My favourite Persian restaurant in London and probably one of the best. Great location, great food and great ambience. Their menu is slightly different from typical Persian cuisines. They have some authentic foods which you don’t get them even in Tehran! The food is a bit pricey but I personally think it’s worth it.


By Sadia B.

Went to this lovely restaurant last night, my date and I absolutely loved it!! We were greeted by warm welcome of the owner into a warm quaint dinning area, even though I had read it was small i was still a little surprised. That quality made it even a better evening... The waiters were prompt and polite explaining what was being served at every course, wine was kept on chill and topped up every time our glass look near empty. It quickly became busy and filled with happy dinners enjoying great food, a group who I'm guessing had not made reservation turned up but instead of the usual abrupt " it's a long wait" excuse they were offered warm Turkish tea as they waited in the warm spring night.. Now that's service. Our food was cooked to perfection and went down a treat, I had the cod, and date had the tuna, our whole meal including bottle of wine came to an affordable £52 not a penny unhappy to spend. Never felt rushed or unattended to, a really lovely place we'll surely visit again! Big thumbs up!!


By Marc D.

Little Venice is home to a new Persian restaurant called Kateh. The location may be a bit remote, but people are making the journey. With food that encompasses a modern, healthier approach to cooking with time honoured traditional recipes, it won't be long before they are queueing at the door for this somewhat hidden gem.

The Venue
Kateh's understated elegance provides a pleasant change from the designed-to-impress interiors of most London restaurants.
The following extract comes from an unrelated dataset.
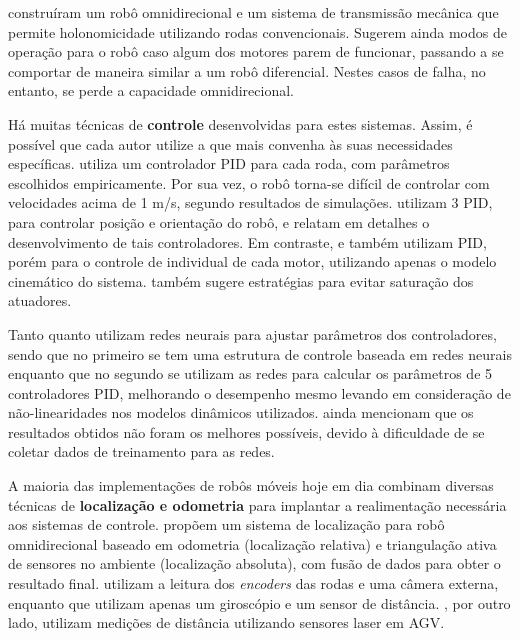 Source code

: \cite{jung2001fault} construíram um robô omnidirecional e um sistema de transmissão mecânica que permite holonomicidade utilizando rodas convencionais. Sugerem ainda modos de operação para o robô caso algum dos motores parem de funcionar, passando a se comportar de maneira similar a um robô diferencial. Nestes casos de falha, no entanto, se perde a capacidade omnidirecional.

Há muitas técnicas de \textbf{controle} desenvolvidas para estes sistemas. Assim, é possível que cada autor utilize a que mais convenha às suas necessidades específicas. \cite{ritter2016modelagem} utiliza um controlador PID para cada roda, com parâmetros escolhidos empiricamente. Por sua vez, o robô torna-se difícil de controlar com velocidades acima de 1 m/s, segundo resultados de simulações. \cite{samani2007comprehensive} utilizam 3 PID, para controlar posição e orientação do robô, e relatam em detalhes o desenvolvimento de tais controladores. Em contraste, \cite{rojas2006holonomic} e \cite{indiveri2009swedish} também utilizam PID, porém para o controle de individual de cada motor, utilizando apenas o modelo cinemático do sistema. \cite{indiveri2009swedish} também sugere estratégias para evitar saturação dos atuadores.

Tanto \cite{treesatayapun2011discrete} quanto \cite{oubbati2005velocity} utilizam redes neurais para ajustar parâmetros dos controladores, sendo que no primeiro se tem uma estrutura de controle baseada em redes neurais enquanto que no segundo se utilizam as redes para calcular os parâmetros de 5 controladores PID, melhorando o desempenho mesmo levando em consideração de não-linearidades nos modelos dinâmicos utilizados. \cite{oubbati2005velocity} ainda mencionam que os resultados obtidos não foram os melhores possíveis, devido à dificuldade de se coletar dados de treinamento para as redes.

A maioria das implementações de robôs móveis hoje em dia combinam diversas técnicas de \textbf{localização e odometria} para implantar a realimentação necessária aos sistemas de controle. \cite{ginzburg2013indoor} propõem um sistema de localização para robô omnidirecional baseado em odometria (localização relativa) e triangulação ativa de sensores no ambiente (localização absoluta), com fusão de dados para obter o resultado final. \cite{rojas2006holonomic} utilizam a leitura dos \emph{encoders} das rodas e uma câmera externa, enquanto que \cite{garcia2015gyro} utilizam apenas um giroscópio e um sensor de distância. \cite{rohrig2010laser}, por outro lado, utilizam medições de distância utilizando sensores laser em AGV.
That's not to imply that it's not impressive, for it's actually quite beautiful, but Kateh's elegance stems from its simple design, minimal adornments and the building's inherent beauty. With some skilful modifications they have managed to take the walls from Artex to artful, even managing to make the wall of verdigris tinted silver paint look quite refined. The ceilings are painted in a deep brown, but somehow they add a warmth to the room and the chandeliers of multicoloured glass help to dress it up without drifting into gaudy. Dark wood floors, reclaimed tabletops with classic settings, a leather banquette and a lovely glass partition complete the scene, which, oddly enough, pulls together quite nicely. In addition to the main dining room, there's also a beautiful al fresco patio, with seating for up to twenty five people, and a room on the lower level that can accommodate a private party of ten.

The Atmosphere
Arrive at Kateh before seven at night and its empty dining room may have you pitying owner, Narges Pourkhoumami. But, grab a seat while you can, because within an hour's time almost every one of Kateh's thirty four seats will, most likely, be filled. In the three short weeks it's been open, this restaurant has made quite a name for itself, and the customers are returning regularly, bringing their friends and family with them. This is a bit of a double-edged sword, as the warm and endearing staff are bolstered by the public's reaction, but a bit overwhelmed by it as well. Indeed the restaurant can easily turn from charming little hideaway, to buzzing hot spot in virtually seconds. At this point, the scant staff has to struggle to keep up. The service shifts from attentive to less than, and although food arrives promptly, things like dish clearing and beverage service take a hit. It would be wise to keep this in mind when planning a visit, and take advantage of the early-week lull if you're looking for a more intimate experience.

The Food
The meal begins with an offering of a traditional Persian libation called sharbat-e sekanjabin, which combines a tangy, sweet syrup made from honey and vinegar, with shredded cucumber, spring water and mint to form a truly delightful and healthful drink. Starters average around £3.50, but the two stand-outs come in at the top of the price range (£9). Salad laboo features Burrata, a creamy, soft, lightly salty cheese (its flavour is subtle, its texture divine) topped with roasted beetroot, fresh basil, lemon juice and olive oil. This is a perfect combination of flavours and textures, one that lends itself to thoughts a warm summer night on the patio, but tastes just as delicious in the dining room, so why wait? Koofteh berenjii is another gem from the kitchen. These Persian meatballs, made from beef mince, are covered with a robust sauce and served over plums. The resulting combination of sweet and savoury flavours will have you mopping your plate with bread in order to get every last morsel.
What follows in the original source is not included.